Angels Over Broadway

A shill, a dancer, and a playwright save an embezzler from suicide.

Hecht’s surreal joke was discarded by Variety but admired by Crowther, who didn’t get it.

A theatrical production in an anagram or rebus. The New York Times lent spice to the habitual incomprehension Hecht received.

 

Specter of the Rose

Like Powell & Pressburger in The Red Shoes, Hecht addresses himself to the tragedy of Nijinsky, who did not know perhaps that he was a symbol as much as anything else.

That is surely a tragic fate, there is something almost humorous in it, to be the specter in a girl’s dream of art, that is funny, almost.

To say the film was not understood is to say Hecht wrote and directed it (with Lee Garmes), he avenges himself upon the critics. “The indignation of fools is my favorite crown.”

Long before Wiseman, he discloses the secret. “You don’t dance for an audience, they just happen to be there watching you.”

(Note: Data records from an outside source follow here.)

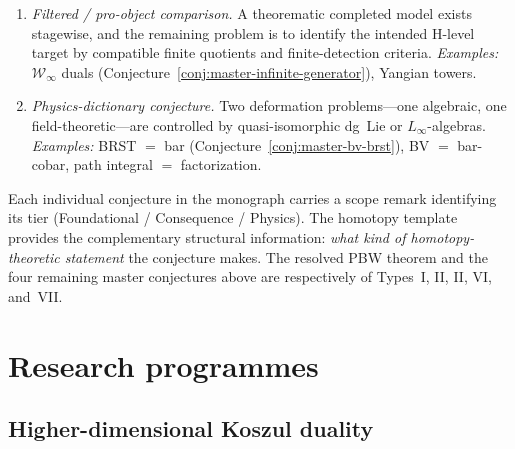 \begin{convention}
\begin{enumerate}[label=\textbf{Type \Roman*.}, leftmargin=3em]
\item \emph{Filtered / pro-object comparison.}
  A theorematic completed model exists stagewise, and the remaining
  problem is to identify the intended H-level target by compatible
  finite quotients and finite-detection criteria.
  \emph{Examples:} $\mathcal{W}_\infty$ duals
  (Conjecture~\ref{conj:master-infinite-generator}),
  Yangian towers.

\item \emph{Physics-dictionary conjecture.}
  Two deformation problems---one algebraic, one
  field-theoretic---are controlled by quasi-isomorphic dg~Lie or
  $L_\infty$-algebras.
  \emph{Examples:} BRST $=$ bar
  (Conjecture~\ref{conj:master-bv-brst}),
  BV $=$ bar-cobar, path integral $=$ factorization.
\end{enumerate}
\end{convention}

\begin{remark}\label{rem:template-usage}
Each individual conjecture in the monograph carries a scope remark
identifying its tier (Foundational / Consequence / Physics).
The homotopy template provides the complementary structural
information: \emph{what kind of homotopy-theoretic statement}
the conjecture makes.  The resolved PBW theorem and the four remaining
master conjectures above are respectively of Types~I, II, II, VI,
and~VII.
\end{remark}

\section{Research programmes}
\label{sec:research-programmes}

\subsection{Higher-dimensional Koszul duality}
\label{subsec:higher-dim-kd}

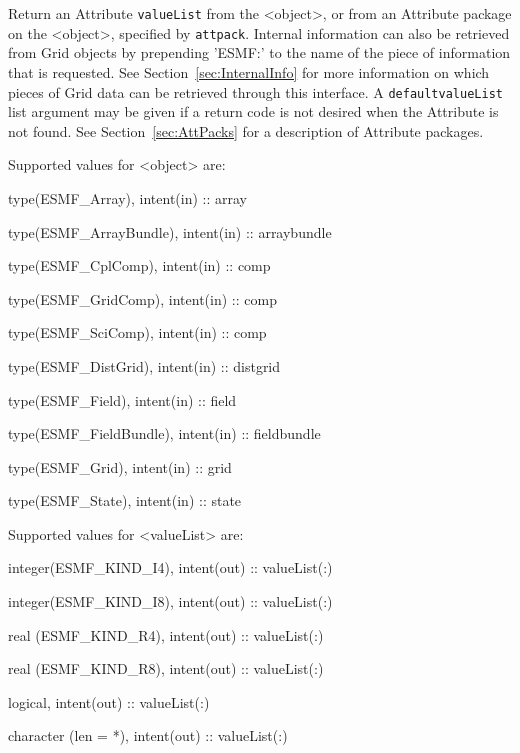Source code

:   Return an Attribute {\tt valueList} from the <object>, or from an
   Attribute package on the <object>, specified by {\tt attpack}. Internal
   information can also be retrieved from Grid objects by prepending 'ESMF:'
   to the name of the piece of information that is requested. See
   Section~\ref{sec:InternalInfo} for more information
   on which pieces of Grid data can be retrieved through this interface.
   A {\tt defaultvalueList} list argument may be given if
   a return code is not desired when the Attribute is not found.
   See Section~\ref{sec:AttPacks} for a description of Attribute packages.
  
   Supported values for <object> are:
   \begin{description}
   \item type(ESMF\_Array), intent(in) :: array
   \item type(ESMF\_ArrayBundle), intent(in) :: arraybundle
   \item type(ESMF\_CplComp), intent(in) :: comp
   \item type(ESMF\_GridComp), intent(in) :: comp
   \item type(ESMF\_SciComp), intent(in) :: comp
   \item type(ESMF\_DistGrid), intent(in) :: distgrid
   \item type(ESMF\_Field), intent(in) :: field
   \item type(ESMF\_FieldBundle), intent(in) :: fieldbundle
   \item type(ESMF\_Grid), intent(in) :: grid
   \item type(ESMF\_State), intent(in) :: state
   \end{description}
  
   Supported values for <valueList> are:
   \begin{description}
   \item integer(ESMF\_KIND\_I4), intent(out) :: valueList(:)
   \item integer(ESMF\_KIND\_I8), intent(out) :: valueList(:)
   \item real (ESMF\_KIND\_R4), intent(out) :: valueList(:)
   \item real (ESMF\_KIND\_R8), intent(out) :: valueList(:)
   \item logical, intent(out) :: valueList(:)
   \item character (len = *), intent(out) :: valueList(:)
   \end{description}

Long before Antonioni, the true artist admires a portion of his work, “it’s nice there,” he says, indicating a passage.

A million insights and revelations, “the foxholes of art”.

The New York Times said it was “sheer pretentiousness” and damned Hitchcock by calling for something like Spellbound and Notorious at which “everyone else has a good time,” Halliwell’s Film Guide calls it “a rather hilarious bid for culture,” rather like Nijinsky in Boston.

Time Out Film Guide compares it to a different work altogether, Meyer’s Beyond the Valley of the Dolls.

Variety noted the extreme modesty of the budget, which is nowhere felt though Variety thought so.

 

Actors and Sin

The artist in New York and Hollywood.

She is a lioness of the theater, unfaithful to her playwright husband (“the youngest ex-genius Broadway has seen since Saroyan”), contemptuous of critics whether they praise her or not, her star dims and fades, she dies, etc.

“Actor’s Blood”, it’s in the veins or there is no understanding at all.

She is the writer of “a cinema masterpiece that will prove once and for all that Hollywood has come of age as a center of art.”

“Woman Of Sin” (A Woman of Sin is her first screenplay), Forman’s Amadeus and Kazan’s The Last Tycoon explain the mystery.

This was not understood by the New York Times (Bosley Crowther), nor by Variety.